# Frictionless pulley on an inclined plane problem- Please take a look at my answers!

1. Oct 8, 2011

1. The problem statement, all variables and given/known data[/b]

Objects of masses m1 = 4.00 kg and m2 = 9.00 kg are connected by a light string that passes over a frictionless pulley as in the figure below. The object m1 is held at rest on the floor, and m2 rests on a fixed incline of θ = 42.0°. The objects are released from rest, and m2 slides 1.50 m down the slope of the incline in 4.30 s.

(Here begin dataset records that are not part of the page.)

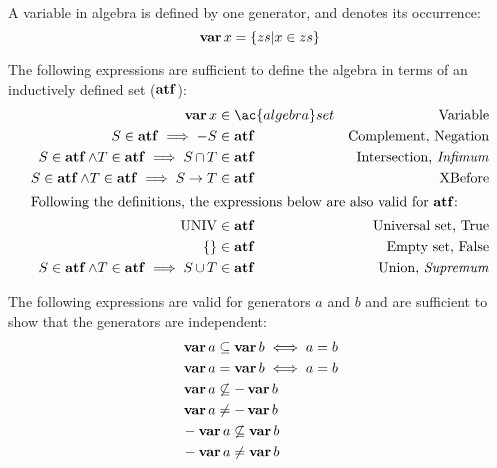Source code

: \documentclass[12pt,openright,twoside,a4paper,oldfontcommands,english,brazil,draft]{abntex2}
\theoremstyle{theo}
\def\varop{\ensuremath\operatorname{\mathbf{var}}}
\newcommand{\var}[1]{\ensuremath\varop #1}
\def\xbeforeop{\ensuremath\rightarrow}
\newcommand{\xbefore}[2]{\ensuremath #1 \xbeforeop #2 }
\def\True{\ensuremath\operatorname{UNIV}}
\def\False{\ensuremath\operatorname{\left\{\right\}}}
\def\algebraset{\ensuremath\operatorname{\mathbf{atf}}}
\newcommand{\setsin}[1]{\ensuremath\left\{ #1 \right\}}
\def\union{\ensuremath\operatorname{\cup}}
\def\inter{\ensuremath\operatorname{\cap}}
\begin{document}
A variable in \ac{algebra} is defined by one generator, and denotes its occurrence:
%
\begin{equation}
\label{def:var}
\var{x} =
  \setsin{
    zs | x \in zs
  }
\end{equation}

The following expressions are sufficient to define the \ac{algebra} in terms of an inductively defined set ($\algebraset$):
%
\begin{subequations}
\label{def:algebraset}
\begin{align}
\var x & \in \ac{algebra}set & \text{Variable}\label{def:algebraset-var}\\
S \in \algebraset \implies -S & \in \algebraset & \text{Complement, Negation}\label{def:algebraset-compl}\\
S \in \algebraset \land T \in \algebraset \implies S \inter T & \in \algebraset & \text{Intersection, \emph{Infimum}}\label{def:algebraset-inf}\\
S \in \algebraset \land T \in \algebraset \implies \xbefore{S}{T} & \in \algebraset & \text{XBefore}\label{def:algebraset-xbefore}\\
\intertext{Following the definitions, the expressions below are also valid for $\algebraset$:}
\True &\in \algebraset & \text{Universal set, True}\label{def:algebraset-true}\\
\False &\in \algebraset & \text{Empty set, False}\label{def:algebraset-false}\\
S \in \algebraset \land T \in \algebraset \implies S \union T &\in \algebraset & \text{Union, \emph{Supremum}}\label{def:algebraset-sup}
\end{align}
\end{subequations}

The following expressions are valid for generators $a$ and $b$ and are sufficient to show that the generators are independent:
%
\begin{subequations}
\label{eqs:generators-independence}
\begin{align}
&\var a \subseteq \var b \iff a = b\label{eqs:generators-independence-subseteq-eq}\\
&\var a = \var b \iff a = b\\
&\var a \not\subseteq - \var b\\
&\var a \neq -\var b\label{eqs:generators-independence-subseteq-neq-compl} \\
&- \var a \not\subseteq \var b\\
&- \var a \neq \var b\label{eqs:generators-independence-subseteq-compl-neq}
\end{align}
\end{subequations}
\end{document}
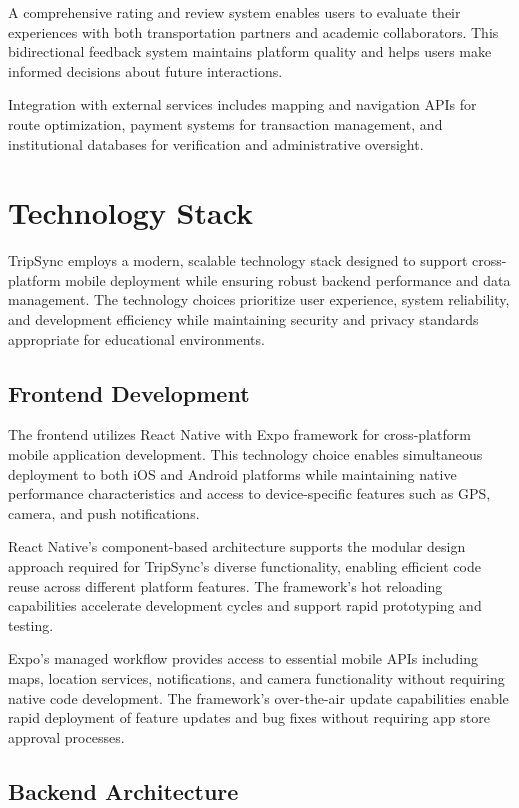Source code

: \documentclass[conference]{IEEEtran}
\begin{document}
A comprehensive rating and review system enables users to evaluate their experiences with both transportation partners and academic collaborators. This bidirectional feedback system maintains platform quality and helps users make informed decisions about future interactions.

Integration with external services includes mapping and navigation APIs for route optimization, payment systems for transaction management, and institutional databases for verification and administrative oversight.

\section{Technology Stack}

TripSync employs a modern, scalable technology stack designed to support cross-platform mobile deployment while ensuring robust backend performance and data management. The technology choices prioritize user experience, system reliability, and development efficiency while maintaining security and privacy standards appropriate for educational environments.

\subsection{Frontend Development}

The frontend utilizes React Native with Expo framework for cross-platform mobile application development. This technology choice enables simultaneous deployment to both iOS and Android platforms while maintaining native performance characteristics and access to device-specific features such as GPS, camera, and push notifications.

React Native's component-based architecture supports the modular design approach required for TripSync's diverse functionality, enabling efficient code reuse across different platform features. The framework's hot reloading capabilities accelerate development cycles and support rapid prototyping and testing.

Expo's managed workflow provides access to essential mobile APIs including maps, location services, notifications, and camera functionality without requiring native code development. The framework's over-the-air update capabilities enable rapid deployment of feature updates and bug fixes without requiring app store approval processes.

\subsection{Backend Architecture}
\end{document}
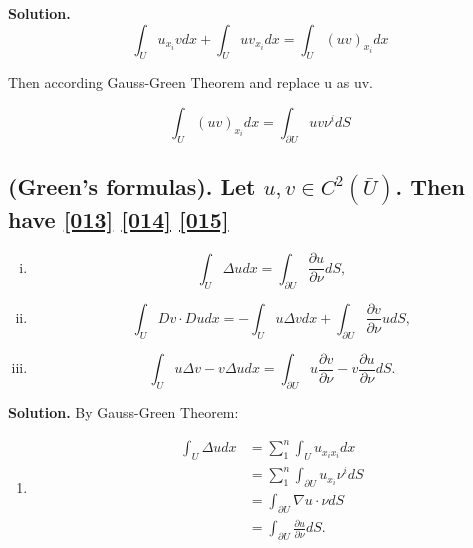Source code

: \documentclass[a4paper]{book}
\newenvironment{solution}%
{\noindent\textbf{Solution.}}%
{\qedhere}
\numberwithin{equation}{chapter}
\theoremstyle{definition}
\begin{document}
\begin{multicols}{2}
\begin{solution}
	\begin{equation}
		\int_U u_{x_i} v dx + \int_U uv_{x_i} dx = \int_U  (uv)_{x_i} dx 
	\end{equation}
	
	Then according Gauss-Green Theorem and replace u as uv.
	
	\begin{equation}
		\int_U  (uv)_{x_i} dx = \int_{\partial U} uv \nu^i dS
	\end{equation}
\end{solution}


\subsection{(Green's formulas). Let $u,v \in C^2(\bar{U})$. Then  have \ref{013} \ref{014} \ref{015}}
\begin{enumerate}[(i)]
	\item \begin{equation}\label{013}
		\int_U \Delta u dx = \int_{\partial U} \frac{\partial u}{\partial \nu} dS,
	\end{equation}
	
	\item \begin{equation}\label{014}
		\int_U Dv \cdot Du dx = - \int_U u \Delta v dx + \int_{\partial U } \frac{\partial v}{\partial \nu} u dS,
	\end{equation}
	\item \begin{equation}\label{015}
		\int_U u \Delta v - v \Delta u dx = \int_{\partial U} u \frac{\partial v}{\partial \nu} - v \frac{\partial u}{\partial \nu} dS.
	\end{equation}
\end{enumerate}

\begin{solution}
	By Gauss-Green Theorem:
	\begin{enumerate}[i]
		\item \begin{equation}\nonumber
		\begin{aligned}
		\int_U \Delta u dx &= \sum_{1}^{n} \int_U u_{x_i x_i} dx\\
		& = \sum_{1}^{n} \int_{\partial U} u_{x_i}\nu^i dS\\
		& = \int_{\partial U} \nabla u \cdot \nu dS\\
		& = \int_{\partial U} \frac{\partial u}{\partial \nu} dS.
		\end{aligned}
		\end{equation}
		

\end{enumerate}
\end{solution}
\end{multicols}
\end{document}
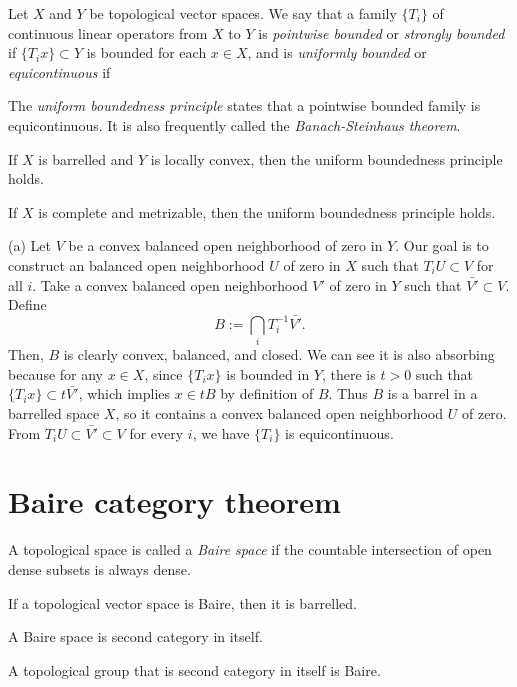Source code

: \documentclass{../../large}
\begin{document}
\begin{prb}
Let $X$ and $Y$ be topological vector spaces.
We say that a family $\{T_i\}$ of continuous linear operators from $X$ to $Y$ is \emph{pointwise bounded} or \emph{strongly bounded} if $\{T_ix\}\subset Y$ is bounded for each $x\in X$, and is \emph{uniformly bounded} or \emph{equicontinuous} if 

The \emph{uniform boundedness principle} states that a pointwise bounded family is equicontinuous.
It is also frequently called the \emph{Banach-Steinhaus theorem}.
\begin{parts}
\item If $X$ is barrelled and $Y$ is locally convex, then the uniform boundedness principle holds.
\item If $X$ is complete and metrizable, then the uniform boundedness principle holds.
\end{parts}
\end{prb}
\begin{pf}
(a)
Let $V$ be a convex balanced open neighborhood of zero in $Y$.
Our goal is to construct an balanced open neighborhood $U$ of zero in $X$ such that $T_iU\subset V$ for all $i$.
Take a convex balanced open neighborhood $V'$ of zero in $Y$ such that $\bar{V'}\subset V$.
Define
\[B:=\bigcap_iT_i^{-1}\bar{V'}.\]
Then, $B$ is clearly convex, balanced, and closed.
We can see it is also absorbing because for any $x\in X$, since $\{T_ix\}$ is bounded in $Y$, there is $t>0$ such that $\{T_ix\}\subset t\bar{V'}$, which implies $x\in tB$ by definition of $B$.
Thus $B$ is a barrel in a barrelled space $X$, so it contains a convex balanced open neighborhood $U$ of zero.
From $T_iU\subset\bar{V'}\subset V$ for every $i$, we have $\{T_i\}$ is equicontinuous.
\end{pf}



\section{Baire category theorem}

\begin{prb}
A topological space is called a \emph{Baire space} if the countable intersection of open dense subsets is always dense.
\begin{parts}
\item If a topological vector space is Baire, then it is barrelled.
\item A Baire space is second category in itself.
\item A topological group that is second category in itself is Baire.
\end{parts}
\end{prb}
\end{document}
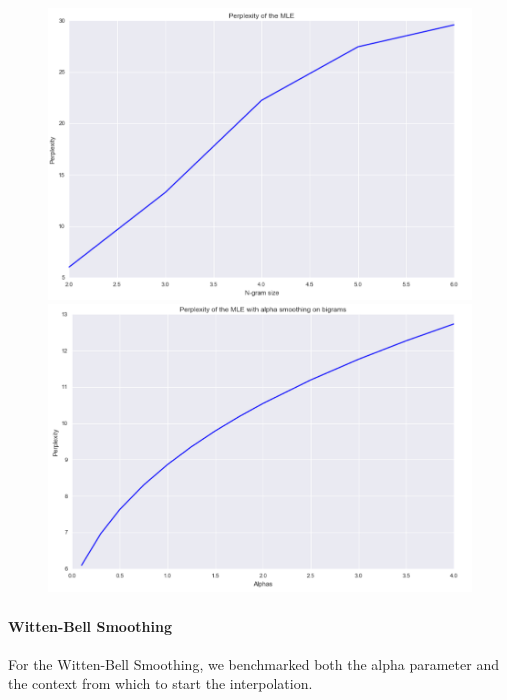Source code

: \documentclass[11pt]{article}
\begin{document}
\begin{figure}[H]
  \centering
  \begin{minipage}[b]{0.45\textwidth}
    \includegraphics[width=\textwidth]{perp_mle}
  \end{minipage}
  \hfill
  \begin{minipage}[b]{0.45\textwidth}
    \includegraphics[width=\textwidth]{perp_alpha}
  \end{minipage}
\end{figure}


\paragraph{Witten-Bell Smoothing}

For the Witten-Bell Smoothing, we benchmarked both the alpha parameter and the context from which to start the interpolation.
\end{document}
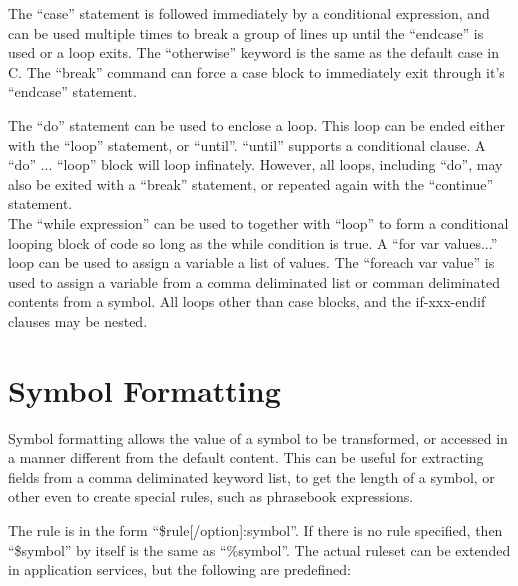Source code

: \documentclass[a4paper,12pt]{article}
\begin{document}
The ``case'' statement is followed immediately by a conditional
expression, and can be used multiple times to break a group of lines up
until the ``endcase'' is used or a loop exits.  The ``otherwise'' keyword 
is the same as the default case in C.  The ``break'' command can force a 
case block to immediately exit through it's ``endcase'' statement.

The ``do'' statement can be used to enclose a loop.  This loop can be ended
either with the ``loop'' statement, or ``until''.  ``until'' supports a
conditional clause.  A ``do'' ... ``loop'' block will loop infinately.
However, all loops, including ``do'', may also be exited with a ``break''
statement, or repeated again with the ``continue'' statement. \\

The ``while expression'' can be used to together with ``loop'' to form a
conditional looping block of code so long as the while condition is true.  A
``for var values...'' loop can be used to assign a variable a list of values.
The ``foreach var value'' is used to assign a variable from a comma deliminated
list or comman deliminated contents from a symbol.  All loops other than
case blocks, and the if-xxx-endif clauses may be nested. \\

\section{Symbol Formatting}

Symbol formatting allows the value of a symbol to be transformed, or accessed
in a manner different from the default content.  This can be useful for
extracting fields from a comma deliminated keyword list, to get the length of
a symbol, or other even to create special rules, such as phrasebook
expressions.  

The rule is in the form ``\$rule[/option]:symbol''.  If there is no rule
specified, then ``\$symbol'' by itself is the same as ``\%symbol''.  The actual
ruleset can be extended in application services, but the following are
predefined:
\end{document}
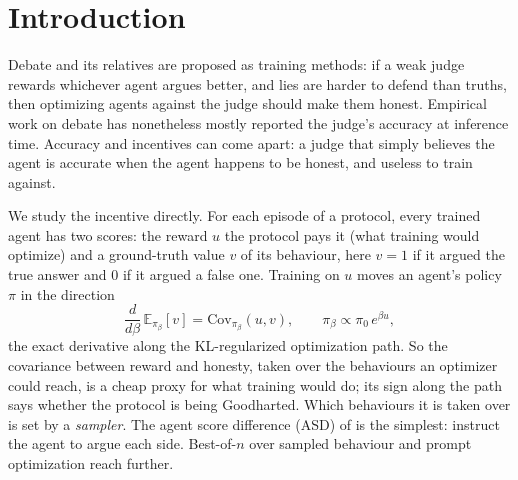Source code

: \documentclass[11pt]{article}
\newcommand{\Cov}{\mathrm{Cov}}
\begin{document}
\section{Introduction}

Debate \citep{irving2018debate} and its relatives are proposed as training methods: if a weak judge rewards
whichever agent argues better, and lies are harder to defend than truths, then optimizing agents against the judge
should make them honest. Empirical work on debate \citep{michael2023debate,khan2024debating,kenton2024scalable,
arnesen2024training} has nonetheless mostly reported the judge's accuracy at inference time. Accuracy and incentives
can come apart: a judge that simply believes the agent is accurate when the agent happens to be honest, and
useless to train against.

We study the incentive directly. For each episode of a protocol, every trained agent has two scores: the reward $u$
the protocol pays it (what training would optimize) and a ground-truth value $v$ of its behaviour, here $v = 1$ if
it argued the true answer and $0$ if it argued a false one. Training on $u$ moves an agent's policy $\pi$ in the
direction
\begin{equation}
\frac{d}{d\beta}\,\mathbb{E}_{\pi_\beta}[v] = \Cov_{\pi_\beta}(u, v), \qquad \pi_\beta \propto \pi_0\,e^{\beta u},
\label{eq:cov}
\end{equation}
the exact derivative along the KL-regularized optimization path. So the covariance between reward and honesty,
taken over the behaviours an optimizer could reach, is a cheap proxy for what training would do; its sign along the
path says whether the protocol is being Goodharted. Which behaviours it is taken over is set by a
\emph{sampler}. The agent score difference (ASD) of \citet{pallavisudhir2025asd} is the simplest: instruct the agent
to argue each side. Best-of-$n$ over sampled behaviour \citep{beirami2024theoretical} and prompt optimization
\citep{yang2023opro,agrawal2025gepa} reach further.
\end{document}
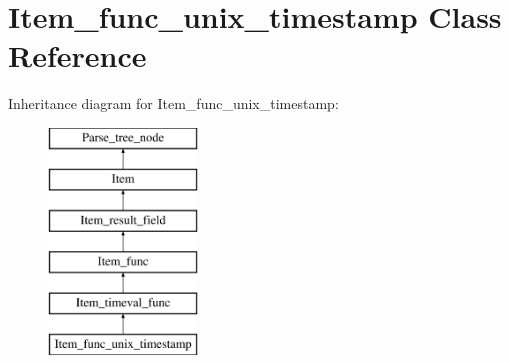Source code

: \hypertarget{classItem__func__unix__timestamp}{}\section{Item\+\_\+func\+\_\+unix\+\_\+timestamp Class Reference}
\label{classItem__func__unix__timestamp}
Inheritance diagram for Item\+\_\+func\+\_\+unix\+\_\+timestamp\+:\begin{figure}[H]
\begin{center}
\leavevmode
\includegraphics[height=6.000000cm]{classItem__func__unix__timestamp}
\end{center}
\end{figure}
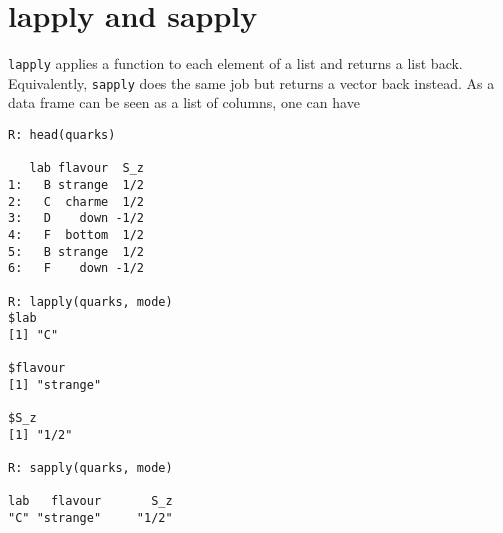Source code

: \section{lapply and sapply}
\texttt{lapply} applies a function to each element of a list
and returns a list back. Equivalently, \texttt{sapply} does
the same job but returns a vector back instead. As a data 
frame can be seen as a list of columns, one can have
\begin{verbatim}
R: head(quarks)

   lab flavour  S_z
1:   B strange  1/2
2:   C  charme  1/2
3:   D    down -1/2
4:   F  bottom  1/2
5:   B strange  1/2
6:   F    down -1/2

R: lapply(quarks, mode)
$lab
[1] "C"

$flavour
[1] "strange"

$S_z
[1] "1/2"

R: sapply(quarks, mode)

lab   flavour       S_z 
"C" "strange"     "1/2"
\end{verbatim}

a) (a) Determine the acceleration of each object. (Enter the magnitude only.)
____________- m/s2

(b) Determine the tension in the string. (Enter the magnitude only.)
______________ N

(c) Determine the coefficient of kinetic friction between m2 and the incline.
______________

my attempt
This was right
a) a=2(x)/(t)^2
a=2(1.5)/(4.3)^2
=0.16m/s^2

b) Ftension=m1(a) + m1(g)
=4(0.162)+4(9.8) = 39.848

It says this is wrong

c) u=m2(g)sin(theta)-m2(a)-(m1)(g)-(m2)(a) / (m2)(g)cos(theta)
= (9)(9.8)sin42-(4)(0.1622)-(4)(9.8)-(9)(0.1622) / (9)(9.8)cos42
=59.017-0.6488-39.2/65.55
=0.29

It says this is wrong to...

2. Oct 8, 2011

### vela

Staff Emeritus
Re: Frictionless pulley on an inclined plane problem- Please take a look at my answer

It appears your method is correct. It's probably just rounding and sig figs.

3. Oct 9, 2011

### grzz

Re: Frictionless pulley on an inclined plane problem- Please take a look at my answer

I think that (a) and (b) are correct.
But there is a mistake in (c). The underlined part must be removed.
If a FREE BODY DIAGRAM for mass m2 is drawn, this mass 'sees' only the pull of the Earth, the tension, the frictional force and the normal reaction of the inclined plane. m2 does not 'see' the weight of m1.

4. Oct 11, 2011

Re: Frictionless pulley on an inclined plane problem- Please take a look at my answer

it still says that my b value is wrong :(

I actually wrote the formula wrong for that but I put in the right values so it was supposed to look like.
u=m2gsintheta-m1a-m1g-m2a/m2gcostheta
= (9)(9.8)sin42-(4)(0.1622)-(4)(9.8)-(9)(0.1622)/(9)(9.8)cos42
=59.0173--1.46025-39.2/65.55
=0.29

The formula should be right now but im still getting the wrong answer

5. Oct 11, 2011

### vela

Staff Emeritus
Re: Frictionless pulley on an inclined plane problem- Please take a look at my answer

Did you do the calculations carefully, taking into account significant figures? For b, you should have
$$F_T = m_1(a+g) = m_1\left(\frac{2x}{t^2}+g\right) = (4.00~\mathrm{kg})\left[\frac{2(1.50~\mathrm{m})}{(4.30~\mathrm{s})^2}+9.81~\mathrm{m/s}^2\right]$$Note that all of the quantities you're given have three significant figures, so you want to use a value of g that also has at least three significant figures. If you plug this into the calculator, you get a numerical answer like 39.88899946, which gives you a final answer of 39.9 N to three sig figs.

6. Oct 12, 2011

### grzz

Re: Frictionless pulley on an inclined plane problem- Please take a look at my answer

I am correcting my own post.

The underlined part is not to be removed because IT IS CORRECT. I am sorry if I caused trouble to the original poster.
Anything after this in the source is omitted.